Grieg Seafood CEO Andreas Kvame said: We believe food from the ocean can be a part of the solution, but only if we do it right and responsibly.

We recognise that we depend on ecosystem services to operate, and also that our production has an impact on nature. This case study has been a learning experience on how nature-related risks are relevant to us. “

He added: “Grieg Seafood remains committed to reduce our footprint and better fish welfare by improving existing operations and by developing new farming technologies. Understanding and mitigating nature-related risks is key to achieve these goals, and with this case study and our engagement with TNFD we have started on that journey.”
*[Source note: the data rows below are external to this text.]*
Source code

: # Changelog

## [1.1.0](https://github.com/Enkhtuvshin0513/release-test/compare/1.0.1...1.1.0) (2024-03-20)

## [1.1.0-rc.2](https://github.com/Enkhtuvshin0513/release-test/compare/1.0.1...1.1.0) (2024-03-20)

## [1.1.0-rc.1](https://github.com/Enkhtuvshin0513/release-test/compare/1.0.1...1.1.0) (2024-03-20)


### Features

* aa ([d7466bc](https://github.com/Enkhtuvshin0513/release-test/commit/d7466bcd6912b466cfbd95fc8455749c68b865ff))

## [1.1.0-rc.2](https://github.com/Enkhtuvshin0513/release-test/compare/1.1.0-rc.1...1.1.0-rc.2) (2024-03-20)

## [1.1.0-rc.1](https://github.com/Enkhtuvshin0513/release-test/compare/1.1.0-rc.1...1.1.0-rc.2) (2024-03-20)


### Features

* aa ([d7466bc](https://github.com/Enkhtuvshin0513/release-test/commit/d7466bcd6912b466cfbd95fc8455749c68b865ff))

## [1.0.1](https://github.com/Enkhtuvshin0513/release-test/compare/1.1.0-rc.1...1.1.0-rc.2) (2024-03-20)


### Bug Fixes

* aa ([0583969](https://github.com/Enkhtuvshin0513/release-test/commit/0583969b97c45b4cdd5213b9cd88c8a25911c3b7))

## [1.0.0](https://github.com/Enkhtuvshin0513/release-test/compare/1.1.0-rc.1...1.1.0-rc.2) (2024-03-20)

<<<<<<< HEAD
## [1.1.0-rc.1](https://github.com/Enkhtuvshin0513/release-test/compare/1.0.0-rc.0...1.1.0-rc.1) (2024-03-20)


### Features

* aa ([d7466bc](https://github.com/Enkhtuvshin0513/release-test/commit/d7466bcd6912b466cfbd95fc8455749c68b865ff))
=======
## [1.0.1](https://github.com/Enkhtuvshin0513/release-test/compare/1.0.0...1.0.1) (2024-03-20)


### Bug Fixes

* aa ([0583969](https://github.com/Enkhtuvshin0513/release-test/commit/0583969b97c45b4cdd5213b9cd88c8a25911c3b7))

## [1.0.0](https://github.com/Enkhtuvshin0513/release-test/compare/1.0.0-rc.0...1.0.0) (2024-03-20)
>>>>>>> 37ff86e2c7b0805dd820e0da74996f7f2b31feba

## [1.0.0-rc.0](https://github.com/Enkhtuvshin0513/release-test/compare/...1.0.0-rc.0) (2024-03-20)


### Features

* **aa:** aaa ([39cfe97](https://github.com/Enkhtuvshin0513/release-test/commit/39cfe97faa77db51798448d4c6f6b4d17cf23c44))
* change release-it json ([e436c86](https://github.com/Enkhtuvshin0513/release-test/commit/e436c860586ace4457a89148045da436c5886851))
Jan Erik Saugestad, CEO of Storebrand Asset Management, said the global economy depended on the services provided by nature: “Companies and financial institutions need to properly understand nature risks to make good business decisions. This pilot project shows how companies can provide meaningful data on their impacts and dependencies on nature. As an investor, this kind of reporting helps us assess risks and opportunities and channel our investments into the most sustainable companies.”

Karoline Andaur, CEO of WWF Norway, said “nature risk” was a concept gaining traction in the business and finance world.

And Norunn Myklebust, CEO of Norwegian Institute for Nature Research said the nature-risk concept represents an interesting, but complex and challenging, approach for evaluating the risks or threats on businesses from nature and the risks to nature from businesses.